▶ [To do]: Reproduce the data in full, exactly as it appears.

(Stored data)
::::
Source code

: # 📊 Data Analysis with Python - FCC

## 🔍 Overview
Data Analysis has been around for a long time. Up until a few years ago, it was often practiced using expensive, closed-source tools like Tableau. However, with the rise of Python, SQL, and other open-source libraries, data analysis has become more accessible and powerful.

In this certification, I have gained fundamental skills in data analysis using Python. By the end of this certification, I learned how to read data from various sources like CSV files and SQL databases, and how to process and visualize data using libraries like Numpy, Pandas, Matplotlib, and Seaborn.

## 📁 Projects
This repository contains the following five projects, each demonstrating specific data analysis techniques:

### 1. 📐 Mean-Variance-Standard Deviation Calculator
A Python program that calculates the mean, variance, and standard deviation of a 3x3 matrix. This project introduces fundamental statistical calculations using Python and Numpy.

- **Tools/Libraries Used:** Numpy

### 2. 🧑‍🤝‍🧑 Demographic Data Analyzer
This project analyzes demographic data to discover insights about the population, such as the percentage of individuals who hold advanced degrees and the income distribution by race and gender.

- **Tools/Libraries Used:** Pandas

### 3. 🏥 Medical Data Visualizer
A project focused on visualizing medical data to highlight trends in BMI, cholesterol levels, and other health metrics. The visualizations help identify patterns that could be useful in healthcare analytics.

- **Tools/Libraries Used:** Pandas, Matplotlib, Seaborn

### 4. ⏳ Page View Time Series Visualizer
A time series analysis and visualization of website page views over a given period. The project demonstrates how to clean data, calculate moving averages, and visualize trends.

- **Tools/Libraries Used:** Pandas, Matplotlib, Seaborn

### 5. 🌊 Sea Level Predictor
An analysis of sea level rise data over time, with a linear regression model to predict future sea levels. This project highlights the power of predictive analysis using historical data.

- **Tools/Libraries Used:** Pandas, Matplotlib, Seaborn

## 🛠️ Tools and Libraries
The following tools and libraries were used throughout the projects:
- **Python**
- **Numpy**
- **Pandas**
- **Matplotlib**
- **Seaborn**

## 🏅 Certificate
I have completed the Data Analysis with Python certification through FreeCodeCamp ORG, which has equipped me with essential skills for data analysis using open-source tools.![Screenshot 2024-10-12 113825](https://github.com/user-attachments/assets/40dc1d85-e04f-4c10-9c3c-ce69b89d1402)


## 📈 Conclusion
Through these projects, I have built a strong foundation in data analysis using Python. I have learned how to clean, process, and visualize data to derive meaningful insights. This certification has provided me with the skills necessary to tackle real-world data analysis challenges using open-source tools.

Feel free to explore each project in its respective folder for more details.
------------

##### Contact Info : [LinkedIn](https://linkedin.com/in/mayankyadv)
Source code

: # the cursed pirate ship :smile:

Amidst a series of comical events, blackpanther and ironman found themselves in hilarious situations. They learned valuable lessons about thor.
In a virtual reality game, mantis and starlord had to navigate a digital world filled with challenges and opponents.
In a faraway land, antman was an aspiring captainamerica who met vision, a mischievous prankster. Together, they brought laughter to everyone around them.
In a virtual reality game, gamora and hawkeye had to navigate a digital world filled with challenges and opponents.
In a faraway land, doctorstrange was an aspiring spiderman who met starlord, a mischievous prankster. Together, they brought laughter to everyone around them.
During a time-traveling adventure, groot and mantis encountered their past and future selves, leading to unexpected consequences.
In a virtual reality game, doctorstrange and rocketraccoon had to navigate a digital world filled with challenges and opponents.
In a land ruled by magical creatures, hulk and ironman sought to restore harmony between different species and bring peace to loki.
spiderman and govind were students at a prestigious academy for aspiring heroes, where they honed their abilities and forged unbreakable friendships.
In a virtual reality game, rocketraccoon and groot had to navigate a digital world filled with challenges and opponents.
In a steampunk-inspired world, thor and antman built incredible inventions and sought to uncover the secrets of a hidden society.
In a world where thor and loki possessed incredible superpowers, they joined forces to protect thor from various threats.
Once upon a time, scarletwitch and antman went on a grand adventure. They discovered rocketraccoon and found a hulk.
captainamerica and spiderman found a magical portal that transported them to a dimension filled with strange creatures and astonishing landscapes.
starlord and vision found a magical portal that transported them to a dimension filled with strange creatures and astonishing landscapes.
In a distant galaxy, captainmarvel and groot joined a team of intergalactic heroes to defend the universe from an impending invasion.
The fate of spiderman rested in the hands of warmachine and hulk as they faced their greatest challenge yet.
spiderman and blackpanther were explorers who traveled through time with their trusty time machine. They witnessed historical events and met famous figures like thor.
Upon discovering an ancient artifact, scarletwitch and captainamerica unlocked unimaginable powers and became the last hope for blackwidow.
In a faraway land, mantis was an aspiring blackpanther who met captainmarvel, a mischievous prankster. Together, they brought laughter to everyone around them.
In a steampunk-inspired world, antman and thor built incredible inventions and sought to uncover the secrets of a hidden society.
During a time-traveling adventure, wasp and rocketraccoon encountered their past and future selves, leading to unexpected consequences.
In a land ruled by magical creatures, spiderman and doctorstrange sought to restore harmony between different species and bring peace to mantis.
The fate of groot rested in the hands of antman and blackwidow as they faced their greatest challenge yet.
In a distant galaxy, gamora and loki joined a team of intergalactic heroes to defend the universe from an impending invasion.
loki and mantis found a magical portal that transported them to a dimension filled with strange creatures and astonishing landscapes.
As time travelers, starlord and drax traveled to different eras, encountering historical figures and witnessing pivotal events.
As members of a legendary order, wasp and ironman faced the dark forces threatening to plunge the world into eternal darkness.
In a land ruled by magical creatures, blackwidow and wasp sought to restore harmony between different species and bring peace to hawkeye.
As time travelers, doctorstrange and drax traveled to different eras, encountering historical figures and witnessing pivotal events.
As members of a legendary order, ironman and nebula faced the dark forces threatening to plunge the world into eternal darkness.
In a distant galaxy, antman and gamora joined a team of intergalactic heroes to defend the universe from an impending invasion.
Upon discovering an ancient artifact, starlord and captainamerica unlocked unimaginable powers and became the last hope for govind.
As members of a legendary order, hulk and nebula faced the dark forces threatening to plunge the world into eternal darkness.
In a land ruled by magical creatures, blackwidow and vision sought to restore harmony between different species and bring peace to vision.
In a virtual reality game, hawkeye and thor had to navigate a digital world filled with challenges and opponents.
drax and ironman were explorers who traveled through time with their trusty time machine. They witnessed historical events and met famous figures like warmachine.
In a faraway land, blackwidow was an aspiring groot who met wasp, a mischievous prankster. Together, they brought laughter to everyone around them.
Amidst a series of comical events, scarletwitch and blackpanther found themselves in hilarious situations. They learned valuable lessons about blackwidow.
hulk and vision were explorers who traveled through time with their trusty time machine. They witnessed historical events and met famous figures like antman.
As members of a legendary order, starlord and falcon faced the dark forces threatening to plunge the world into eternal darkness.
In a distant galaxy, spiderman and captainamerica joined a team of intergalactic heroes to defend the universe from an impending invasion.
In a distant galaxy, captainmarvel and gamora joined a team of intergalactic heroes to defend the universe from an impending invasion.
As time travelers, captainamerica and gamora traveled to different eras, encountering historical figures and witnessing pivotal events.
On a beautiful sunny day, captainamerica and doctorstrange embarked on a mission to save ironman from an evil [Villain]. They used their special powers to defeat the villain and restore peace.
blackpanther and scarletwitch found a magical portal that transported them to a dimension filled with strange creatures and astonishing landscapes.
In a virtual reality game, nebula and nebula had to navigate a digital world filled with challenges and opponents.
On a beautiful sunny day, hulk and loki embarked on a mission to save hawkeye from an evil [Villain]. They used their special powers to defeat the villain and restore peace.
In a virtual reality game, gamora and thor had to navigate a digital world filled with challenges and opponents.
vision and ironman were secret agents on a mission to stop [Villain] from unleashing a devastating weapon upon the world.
::::
▶ [Answer to the exercise]:
Source code

: # 📊 Data Analysis with Python - FCC

## 🔍 Overview
Data Analysis has been around for a long time. Up until a few years ago, it was often practiced using expensive, closed-source tools like Tableau. However, with the rise of Python, SQL, and other open-source libraries, data analysis has become more accessible and powerful.

In this certification, I have gained fundamental skills in data analysis using Python. By the end of this certification, I learned how to read data from various sources like CSV files and SQL databases, and how to process and visualize data using libraries like Numpy, Pandas, Matplotlib, and Seaborn.

## 📁 Projects
This repository contains the following five projects, each demonstrating specific data analysis techniques:

### 1. 📐 Mean-Variance-Standard Deviation Calculator
A Python program that calculates the mean, variance, and standard deviation of a 3x3 matrix. This project introduces fundamental statistical calculations using Python and Numpy.

- **Tools/Libraries Used:** Numpy

### 2. 🧑‍🤝‍🧑 Demographic Data Analyzer
This project analyzes demographic data to discover insights about the population, such as the percentage of individuals who hold advanced degrees and the income distribution by race and gender.

- **Tools/Libraries Used:** Pandas

### 3. 🏥 Medical Data Visualizer
A project focused on visualizing medical data to highlight trends in BMI, cholesterol levels, and other health metrics. The visualizations help identify patterns that could be useful in healthcare analytics.

- **Tools/Libraries Used:** Pandas, Matplotlib, Seaborn

### 4. ⏳ Page View Time Series Visualizer
A time series analysis and visualization of website page views over a given period. The project demonstrates how to clean data, calculate moving averages, and visualize trends.

- **Tools/Libraries Used:** Pandas, Matplotlib, Seaborn

### 5. 🌊 Sea Level Predictor
An analysis of sea level rise data over time, with a linear regression model to predict future sea levels. This project highlights the power of predictive analysis using historical data.

- **Tools/Libraries Used:** Pandas, Matplotlib, Seaborn

## 🛠️ Tools and Libraries
The following tools and libraries were used throughout the projects:
- **Python**
- **Numpy**
- **Pandas**
- **Matplotlib**
- **Seaborn**

## 🏅 Certificate
I have completed the Data Analysis with Python certification through FreeCodeCamp ORG, which has equipped me with essential skills for data analysis using open-source tools.![Screenshot 2024-10-12 113825](https://github.com/user-attachments/assets/40dc1d85-e04f-4c10-9c3c-ce69b89d1402)


## 📈 Conclusion
Through these projects, I have built a strong foundation in data analysis using Python. I have learned how to clean, process, and visualize data to derive meaningful insights. This certification has provided me with the skills necessary to tackle real-world data analysis challenges using open-source tools.

Feel free to explore each project in its respective folder for more details.
------------

##### Contact Info : [LinkedIn](https://linkedin.com/in/mayankyadv)
Source code

: # the cursed pirate ship :smile:

Amidst a series of comical events, blackpanther and ironman found themselves in hilarious situations. They learned valuable lessons about thor.
In a virtual reality game, mantis and starlord had to navigate a digital world filled with challenges and opponents.
In a faraway land, antman was an aspiring captainamerica who met vision, a mischievous prankster. Together, they brought laughter to everyone around them.
In a virtual reality game, gamora and hawkeye had to navigate a digital world filled with challenges and opponents.
In a faraway land, doctorstrange was an aspiring spiderman who met starlord, a mischievous prankster. Together, they brought laughter to everyone around them.
During a time-traveling adventure, groot and mantis encountered their past and future selves, leading to unexpected consequences.
In a virtual reality game, doctorstrange and rocketraccoon had to navigate a digital world filled with challenges and opponents.
In a land ruled by magical creatures, hulk and ironman sought to restore harmony between different species and bring peace to loki.
spiderman and govind were students at a prestigious academy for aspiring heroes, where they honed their abilities and forged unbreakable friendships.
In a virtual reality game, rocketraccoon and groot had to navigate a digital world filled with challenges and opponents.
In a steampunk-inspired world, thor and antman built incredible inventions and sought to uncover the secrets of a hidden society.
In a world where thor and loki possessed incredible superpowers, they joined forces to protect thor from various threats.
Once upon a time, scarletwitch and antman went on a grand adventure. They discovered rocketraccoon and found a hulk.
captainamerica and spiderman found a magical portal that transported them to a dimension filled with strange creatures and astonishing landscapes.
starlord and vision found a magical portal that transported them to a dimension filled with strange creatures and astonishing landscapes.
In a distant galaxy, captainmarvel and groot joined a team of intergalactic heroes to defend the universe from an impending invasion.
The fate of spiderman rested in the hands of warmachine and hulk as they faced their greatest challenge yet.
spiderman and blackpanther were explorers who traveled through time with their trusty time machine. They witnessed historical events and met famous figures like thor.
Upon discovering an ancient artifact, scarletwitch and captainamerica unlocked unimaginable powers and became the last hope for blackwidow.
In a faraway land, mantis was an aspiring blackpanther who met captainmarvel, a mischievous prankster. Together, they brought laughter to everyone around them.
In a steampunk-inspired world, antman and thor built incredible inventions and sought to uncover the secrets of a hidden society.
During a time-traveling adventure, wasp and rocketraccoon encountered their past and future selves, leading to unexpected consequences.
In a land ruled by magical creatures, spiderman and doctorstrange sought to restore harmony between different species and bring peace to mantis.
The fate of groot rested in the hands of antman and blackwidow as they faced their greatest challenge yet.
In a distant galaxy, gamora and loki joined a team of intergalactic heroes to defend the universe from an impending invasion.
loki and mantis found a magical portal that transported them to a dimension filled with strange creatures and astonishing landscapes.
As time travelers, starlord and drax traveled to different eras, encountering historical figures and witnessing pivotal events.
As members of a legendary order, wasp and ironman faced the dark forces threatening to plunge the world into eternal darkness.
In a land ruled by magical creatures, blackwidow and wasp sought to restore harmony between different species and bring peace to hawkeye.
As time travelers, doctorstrange and drax traveled to different eras, encountering historical figures and witnessing pivotal events.
As members of a legendary order, ironman and nebula faced the dark forces threatening to plunge the world into eternal darkness.
In a distant galaxy, antman and gamora joined a team of intergalactic heroes to defend the universe from an impending invasion.
Upon discovering an ancient artifact, starlord and captainamerica unlocked unimaginable powers and became the last hope for govind.
As members of a legendary order, hulk and nebula faced the dark forces threatening to plunge the world into eternal darkness.
In a land ruled by magical creatures, blackwidow and vision sought to restore harmony between different species and bring peace to vision.
In a virtual reality game, hawkeye and thor had to navigate a digital world filled with challenges and opponents.
drax and ironman were explorers who traveled through time with their trusty time machine. They witnessed historical events and met famous figures like warmachine.
In a faraway land, blackwidow was an aspiring groot who met wasp, a mischievous prankster. Together, they brought laughter to everyone around them.
Amidst a series of comical events, scarletwitch and blackpanther found themselves in hilarious situations. They learned valuable lessons about blackwidow.
hulk and vision were explorers who traveled through time with their trusty time machine. They witnessed historical events and met famous figures like antman.
As members of a legendary order, starlord and falcon faced the dark forces threatening to plunge the world into eternal darkness.
In a distant galaxy, spiderman and captainamerica joined a team of intergalactic heroes to defend the universe from an impending invasion.
In a distant galaxy, captainmarvel and gamora joined a team of intergalactic heroes to defend the universe from an impending invasion.
As time travelers, captainamerica and gamora traveled to different eras, encountering historical figures and witnessing pivotal events.
On a beautiful sunny day, captainamerica and doctorstrange embarked on a mission to save ironman from an evil [Villain]. They used their special powers to defeat the villain and restore peace.
blackpanther and scarletwitch found a magical portal that transported them to a dimension filled with strange creatures and astonishing landscapes.
In a virtual reality game, nebula and nebula had to navigate a digital world filled with challenges and opponents.
On a beautiful sunny day, hulk and loki embarked on a mission to save hawkeye from an evil [Villain]. They used their special powers to defeat the villain and restore peace.
In a virtual reality game, gamora and thor had to navigate a digital world filled with challenges and opponents.
vision and ironman were secret agents on a mission to stop [Villain] from unleashing a devastating weapon upon the world.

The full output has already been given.